Początki są niezłe, choć generalnie lekko nie jest. Wielka różowa piłka pilatesowa poszła w ruch - w końcu nie na darmo kupiłam film instruktażowy kilka miesięcy temu. Przedwczoraj nieźle się na niej powyginałam, dziś dość intensywnie odczuwam własne mięśnie (one jeszcze tam są?)... przy okazji bardzo się zrelaksowałam i wyciszyłam.

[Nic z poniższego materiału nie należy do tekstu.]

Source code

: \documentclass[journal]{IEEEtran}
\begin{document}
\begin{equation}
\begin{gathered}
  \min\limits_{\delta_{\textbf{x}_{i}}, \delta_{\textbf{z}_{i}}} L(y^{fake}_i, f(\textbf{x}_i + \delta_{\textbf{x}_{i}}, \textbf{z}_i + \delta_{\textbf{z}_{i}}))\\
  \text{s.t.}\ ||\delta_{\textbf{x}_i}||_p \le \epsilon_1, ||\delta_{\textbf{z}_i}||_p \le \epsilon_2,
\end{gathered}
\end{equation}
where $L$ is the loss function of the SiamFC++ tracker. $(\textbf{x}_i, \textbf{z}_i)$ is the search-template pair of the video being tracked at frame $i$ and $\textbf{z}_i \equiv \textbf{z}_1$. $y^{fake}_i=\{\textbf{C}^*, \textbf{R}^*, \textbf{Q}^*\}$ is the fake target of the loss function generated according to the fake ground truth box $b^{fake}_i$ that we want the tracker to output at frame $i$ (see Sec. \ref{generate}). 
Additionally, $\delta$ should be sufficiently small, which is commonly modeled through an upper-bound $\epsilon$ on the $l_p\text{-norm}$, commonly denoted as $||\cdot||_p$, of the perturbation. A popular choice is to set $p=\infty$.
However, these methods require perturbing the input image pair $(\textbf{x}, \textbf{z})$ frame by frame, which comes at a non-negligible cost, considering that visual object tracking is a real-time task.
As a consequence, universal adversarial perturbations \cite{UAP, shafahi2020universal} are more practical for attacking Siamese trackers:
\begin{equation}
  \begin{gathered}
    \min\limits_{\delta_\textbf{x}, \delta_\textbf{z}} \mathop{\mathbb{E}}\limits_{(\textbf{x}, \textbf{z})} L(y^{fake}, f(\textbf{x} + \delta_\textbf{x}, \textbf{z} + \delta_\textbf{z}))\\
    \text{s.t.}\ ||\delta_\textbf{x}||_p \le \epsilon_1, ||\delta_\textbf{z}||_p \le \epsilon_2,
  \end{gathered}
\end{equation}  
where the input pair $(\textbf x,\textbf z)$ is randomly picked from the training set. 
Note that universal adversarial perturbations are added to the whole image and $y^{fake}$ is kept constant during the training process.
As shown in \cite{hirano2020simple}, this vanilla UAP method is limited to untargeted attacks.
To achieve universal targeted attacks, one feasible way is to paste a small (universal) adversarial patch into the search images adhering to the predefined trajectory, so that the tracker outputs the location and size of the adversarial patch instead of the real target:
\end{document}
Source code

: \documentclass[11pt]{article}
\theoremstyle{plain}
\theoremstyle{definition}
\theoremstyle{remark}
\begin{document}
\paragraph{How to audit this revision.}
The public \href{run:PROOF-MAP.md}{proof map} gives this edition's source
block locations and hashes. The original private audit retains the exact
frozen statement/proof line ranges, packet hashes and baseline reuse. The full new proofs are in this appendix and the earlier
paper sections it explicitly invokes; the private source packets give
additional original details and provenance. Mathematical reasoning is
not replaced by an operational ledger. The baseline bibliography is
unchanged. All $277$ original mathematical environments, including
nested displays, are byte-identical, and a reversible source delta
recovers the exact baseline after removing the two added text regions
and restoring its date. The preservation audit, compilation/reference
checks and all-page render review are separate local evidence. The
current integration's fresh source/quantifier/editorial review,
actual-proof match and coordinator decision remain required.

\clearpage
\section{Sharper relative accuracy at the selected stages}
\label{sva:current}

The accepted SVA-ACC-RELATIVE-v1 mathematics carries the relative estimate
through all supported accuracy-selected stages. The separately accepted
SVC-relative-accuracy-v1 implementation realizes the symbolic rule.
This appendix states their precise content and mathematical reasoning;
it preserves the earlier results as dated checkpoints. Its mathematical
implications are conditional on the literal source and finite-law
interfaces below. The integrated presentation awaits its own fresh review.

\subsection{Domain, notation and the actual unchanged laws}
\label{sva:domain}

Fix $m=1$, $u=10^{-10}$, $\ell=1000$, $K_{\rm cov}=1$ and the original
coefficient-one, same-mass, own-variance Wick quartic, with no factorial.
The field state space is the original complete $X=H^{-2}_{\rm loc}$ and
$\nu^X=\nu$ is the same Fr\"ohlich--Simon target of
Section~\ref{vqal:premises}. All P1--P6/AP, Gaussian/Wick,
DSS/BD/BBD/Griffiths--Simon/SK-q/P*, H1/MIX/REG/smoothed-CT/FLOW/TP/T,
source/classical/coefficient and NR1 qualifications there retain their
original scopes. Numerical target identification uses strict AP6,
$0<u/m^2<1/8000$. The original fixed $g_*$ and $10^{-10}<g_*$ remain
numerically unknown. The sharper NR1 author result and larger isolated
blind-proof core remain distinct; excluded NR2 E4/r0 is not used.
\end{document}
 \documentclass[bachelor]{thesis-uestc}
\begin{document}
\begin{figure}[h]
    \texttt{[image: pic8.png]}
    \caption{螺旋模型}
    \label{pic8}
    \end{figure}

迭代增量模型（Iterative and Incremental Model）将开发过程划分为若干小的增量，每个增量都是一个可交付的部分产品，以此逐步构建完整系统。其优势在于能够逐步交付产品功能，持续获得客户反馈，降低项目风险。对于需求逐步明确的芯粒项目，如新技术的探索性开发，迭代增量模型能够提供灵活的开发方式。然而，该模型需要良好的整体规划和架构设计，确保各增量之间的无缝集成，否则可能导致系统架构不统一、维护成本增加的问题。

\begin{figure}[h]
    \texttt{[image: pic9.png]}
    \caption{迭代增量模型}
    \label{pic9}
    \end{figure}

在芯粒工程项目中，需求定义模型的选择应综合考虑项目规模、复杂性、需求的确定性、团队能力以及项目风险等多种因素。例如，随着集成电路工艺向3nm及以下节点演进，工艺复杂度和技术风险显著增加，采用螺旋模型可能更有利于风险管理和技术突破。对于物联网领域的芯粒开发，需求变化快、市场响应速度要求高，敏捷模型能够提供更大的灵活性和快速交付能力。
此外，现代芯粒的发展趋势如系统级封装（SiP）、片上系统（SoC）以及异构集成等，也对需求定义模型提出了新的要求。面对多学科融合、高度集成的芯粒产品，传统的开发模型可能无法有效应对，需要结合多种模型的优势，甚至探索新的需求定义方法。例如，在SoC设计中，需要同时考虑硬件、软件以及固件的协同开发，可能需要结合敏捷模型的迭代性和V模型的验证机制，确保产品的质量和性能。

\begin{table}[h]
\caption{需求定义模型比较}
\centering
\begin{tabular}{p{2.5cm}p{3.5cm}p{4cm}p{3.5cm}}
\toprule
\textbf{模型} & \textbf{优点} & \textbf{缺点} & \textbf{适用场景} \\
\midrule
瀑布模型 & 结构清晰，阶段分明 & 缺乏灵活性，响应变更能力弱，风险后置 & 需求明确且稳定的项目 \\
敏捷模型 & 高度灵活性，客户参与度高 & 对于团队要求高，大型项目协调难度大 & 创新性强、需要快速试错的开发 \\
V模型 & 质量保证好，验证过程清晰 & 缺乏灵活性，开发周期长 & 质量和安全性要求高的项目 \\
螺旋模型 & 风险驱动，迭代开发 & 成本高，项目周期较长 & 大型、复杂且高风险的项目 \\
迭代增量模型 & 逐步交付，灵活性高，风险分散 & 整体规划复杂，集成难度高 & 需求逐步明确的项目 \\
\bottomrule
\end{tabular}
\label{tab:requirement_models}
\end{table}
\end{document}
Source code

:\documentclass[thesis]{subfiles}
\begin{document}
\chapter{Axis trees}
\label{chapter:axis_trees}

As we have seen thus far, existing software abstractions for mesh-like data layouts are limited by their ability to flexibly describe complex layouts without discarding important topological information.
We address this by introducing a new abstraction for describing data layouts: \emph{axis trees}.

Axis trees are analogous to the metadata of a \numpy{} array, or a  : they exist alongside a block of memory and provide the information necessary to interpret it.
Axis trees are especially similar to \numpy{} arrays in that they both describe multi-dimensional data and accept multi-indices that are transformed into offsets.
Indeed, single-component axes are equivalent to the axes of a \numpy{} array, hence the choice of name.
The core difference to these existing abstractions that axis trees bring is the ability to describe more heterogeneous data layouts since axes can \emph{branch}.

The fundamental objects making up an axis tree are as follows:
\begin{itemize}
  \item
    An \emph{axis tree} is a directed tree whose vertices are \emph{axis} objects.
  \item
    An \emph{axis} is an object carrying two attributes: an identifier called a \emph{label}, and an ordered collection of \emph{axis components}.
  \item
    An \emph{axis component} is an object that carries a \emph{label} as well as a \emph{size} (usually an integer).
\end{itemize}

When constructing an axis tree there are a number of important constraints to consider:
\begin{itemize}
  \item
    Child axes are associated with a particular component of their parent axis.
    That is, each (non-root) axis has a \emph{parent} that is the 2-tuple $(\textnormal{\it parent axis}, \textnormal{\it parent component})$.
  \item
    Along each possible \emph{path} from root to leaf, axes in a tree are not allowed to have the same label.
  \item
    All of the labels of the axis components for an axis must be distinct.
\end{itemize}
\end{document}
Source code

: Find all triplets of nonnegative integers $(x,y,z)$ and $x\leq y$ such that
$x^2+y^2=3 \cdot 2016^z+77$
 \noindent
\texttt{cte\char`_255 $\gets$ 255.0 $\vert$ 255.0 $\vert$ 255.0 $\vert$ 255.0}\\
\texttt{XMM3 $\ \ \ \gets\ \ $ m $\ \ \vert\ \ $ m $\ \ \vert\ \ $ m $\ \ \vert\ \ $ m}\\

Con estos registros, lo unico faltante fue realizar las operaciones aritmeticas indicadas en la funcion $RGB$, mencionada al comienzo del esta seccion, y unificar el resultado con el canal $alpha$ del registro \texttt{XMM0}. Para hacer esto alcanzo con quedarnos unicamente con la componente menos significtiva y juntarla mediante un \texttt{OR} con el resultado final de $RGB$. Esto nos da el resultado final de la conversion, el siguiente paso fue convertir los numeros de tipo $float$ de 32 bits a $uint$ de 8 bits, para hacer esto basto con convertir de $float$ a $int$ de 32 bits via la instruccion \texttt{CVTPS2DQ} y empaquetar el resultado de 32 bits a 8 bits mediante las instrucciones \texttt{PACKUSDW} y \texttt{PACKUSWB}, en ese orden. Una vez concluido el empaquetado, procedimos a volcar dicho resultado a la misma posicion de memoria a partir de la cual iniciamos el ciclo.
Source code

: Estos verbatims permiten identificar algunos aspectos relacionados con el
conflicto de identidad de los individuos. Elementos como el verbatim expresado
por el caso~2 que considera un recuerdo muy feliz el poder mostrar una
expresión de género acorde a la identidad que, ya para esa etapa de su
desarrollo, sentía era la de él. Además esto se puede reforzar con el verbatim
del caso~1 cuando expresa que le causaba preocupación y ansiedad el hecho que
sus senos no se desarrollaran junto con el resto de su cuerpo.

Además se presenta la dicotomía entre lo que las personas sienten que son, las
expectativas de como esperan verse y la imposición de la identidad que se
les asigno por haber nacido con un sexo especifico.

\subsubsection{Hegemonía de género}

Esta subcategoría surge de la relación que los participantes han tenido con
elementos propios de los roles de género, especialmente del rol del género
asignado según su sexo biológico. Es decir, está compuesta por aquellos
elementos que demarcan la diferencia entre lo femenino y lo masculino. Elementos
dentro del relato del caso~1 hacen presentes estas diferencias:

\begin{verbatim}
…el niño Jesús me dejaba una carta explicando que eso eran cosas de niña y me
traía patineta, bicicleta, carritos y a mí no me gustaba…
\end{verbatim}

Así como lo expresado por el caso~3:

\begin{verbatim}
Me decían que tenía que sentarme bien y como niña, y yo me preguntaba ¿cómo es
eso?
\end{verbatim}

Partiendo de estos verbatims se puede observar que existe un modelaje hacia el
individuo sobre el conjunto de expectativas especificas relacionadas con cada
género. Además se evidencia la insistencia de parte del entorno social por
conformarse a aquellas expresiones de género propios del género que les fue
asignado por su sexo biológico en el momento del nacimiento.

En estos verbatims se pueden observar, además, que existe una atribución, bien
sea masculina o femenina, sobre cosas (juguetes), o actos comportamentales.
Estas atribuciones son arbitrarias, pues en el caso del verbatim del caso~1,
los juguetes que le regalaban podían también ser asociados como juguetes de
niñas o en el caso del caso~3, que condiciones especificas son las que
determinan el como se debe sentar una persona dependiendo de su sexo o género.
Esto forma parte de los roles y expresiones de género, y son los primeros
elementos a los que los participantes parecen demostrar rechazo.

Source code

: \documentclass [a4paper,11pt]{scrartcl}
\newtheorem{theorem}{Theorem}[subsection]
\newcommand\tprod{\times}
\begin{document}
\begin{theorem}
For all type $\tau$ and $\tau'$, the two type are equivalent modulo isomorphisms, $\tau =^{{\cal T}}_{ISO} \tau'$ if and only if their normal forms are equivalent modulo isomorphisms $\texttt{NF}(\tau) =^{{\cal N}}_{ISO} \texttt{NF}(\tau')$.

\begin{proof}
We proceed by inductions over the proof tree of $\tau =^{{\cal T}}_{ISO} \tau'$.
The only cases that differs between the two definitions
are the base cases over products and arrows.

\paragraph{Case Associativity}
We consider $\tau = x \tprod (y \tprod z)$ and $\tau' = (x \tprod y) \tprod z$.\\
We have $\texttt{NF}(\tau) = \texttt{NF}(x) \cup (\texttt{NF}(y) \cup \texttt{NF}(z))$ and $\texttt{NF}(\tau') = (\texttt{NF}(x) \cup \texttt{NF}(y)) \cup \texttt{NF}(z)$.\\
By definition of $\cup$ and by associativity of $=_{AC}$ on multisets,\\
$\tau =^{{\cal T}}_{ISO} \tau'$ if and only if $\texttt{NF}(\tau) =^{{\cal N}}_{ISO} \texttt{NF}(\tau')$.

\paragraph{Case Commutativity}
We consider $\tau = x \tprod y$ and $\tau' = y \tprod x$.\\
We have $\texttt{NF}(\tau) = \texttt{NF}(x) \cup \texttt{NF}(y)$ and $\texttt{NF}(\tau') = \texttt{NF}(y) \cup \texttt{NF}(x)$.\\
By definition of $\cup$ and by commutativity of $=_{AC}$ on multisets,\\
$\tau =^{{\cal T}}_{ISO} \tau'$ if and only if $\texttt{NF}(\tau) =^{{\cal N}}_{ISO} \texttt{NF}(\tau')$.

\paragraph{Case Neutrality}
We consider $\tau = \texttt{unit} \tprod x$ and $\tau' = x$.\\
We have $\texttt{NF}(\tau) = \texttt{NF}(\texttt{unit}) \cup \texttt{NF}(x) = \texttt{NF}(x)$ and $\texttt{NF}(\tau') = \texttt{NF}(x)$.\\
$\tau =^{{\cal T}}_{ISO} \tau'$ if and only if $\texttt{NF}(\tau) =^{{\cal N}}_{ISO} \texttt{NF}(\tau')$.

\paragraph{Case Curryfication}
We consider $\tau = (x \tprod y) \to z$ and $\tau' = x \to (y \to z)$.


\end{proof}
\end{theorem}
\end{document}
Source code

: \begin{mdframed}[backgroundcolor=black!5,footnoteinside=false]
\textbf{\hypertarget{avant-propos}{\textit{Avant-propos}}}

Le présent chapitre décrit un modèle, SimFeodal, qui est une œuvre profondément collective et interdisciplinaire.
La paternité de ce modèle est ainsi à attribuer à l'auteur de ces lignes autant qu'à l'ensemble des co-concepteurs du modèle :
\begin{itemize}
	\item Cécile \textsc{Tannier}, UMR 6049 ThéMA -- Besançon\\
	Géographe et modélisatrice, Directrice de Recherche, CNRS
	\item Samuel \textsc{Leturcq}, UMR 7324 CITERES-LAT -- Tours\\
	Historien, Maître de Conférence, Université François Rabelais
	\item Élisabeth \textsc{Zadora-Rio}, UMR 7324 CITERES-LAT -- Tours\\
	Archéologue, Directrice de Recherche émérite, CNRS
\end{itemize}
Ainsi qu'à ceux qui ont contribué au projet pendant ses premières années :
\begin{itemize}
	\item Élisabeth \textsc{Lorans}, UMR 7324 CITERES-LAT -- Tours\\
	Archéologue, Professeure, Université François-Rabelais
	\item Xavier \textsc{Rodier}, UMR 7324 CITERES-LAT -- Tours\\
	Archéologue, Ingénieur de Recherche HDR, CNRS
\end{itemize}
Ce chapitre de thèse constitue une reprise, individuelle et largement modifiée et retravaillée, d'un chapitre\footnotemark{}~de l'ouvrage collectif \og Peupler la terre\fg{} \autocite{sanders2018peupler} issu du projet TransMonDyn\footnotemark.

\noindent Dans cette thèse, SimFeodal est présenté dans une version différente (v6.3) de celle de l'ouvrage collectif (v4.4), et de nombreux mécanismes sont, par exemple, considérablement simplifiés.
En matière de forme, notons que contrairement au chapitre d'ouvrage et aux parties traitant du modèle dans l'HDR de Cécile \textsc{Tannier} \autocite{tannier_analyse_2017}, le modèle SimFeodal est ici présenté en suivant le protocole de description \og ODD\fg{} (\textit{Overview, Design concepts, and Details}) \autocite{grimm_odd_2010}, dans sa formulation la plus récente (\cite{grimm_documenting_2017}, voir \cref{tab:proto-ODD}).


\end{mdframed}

Poprawie uległ mój paskudny ostatnio nastrój i mam więcej energii niż przez ostatnie pół roku.

I pomyśleć, że jeden seans ćwiczeń ma takie terapeutyczne działanie

Zamiast batoników - sałatki, duuuużo sałatek, aż się rodzice ze mnie śmieją, że się zmienię w króliczka bo ciągle chrupię warzywka.

Wczoraj zjadłam pokaźną garść suszonych śliwek - pocieszam się, że mają działanie przeczyszczające - latam po nich do toalety aż miło.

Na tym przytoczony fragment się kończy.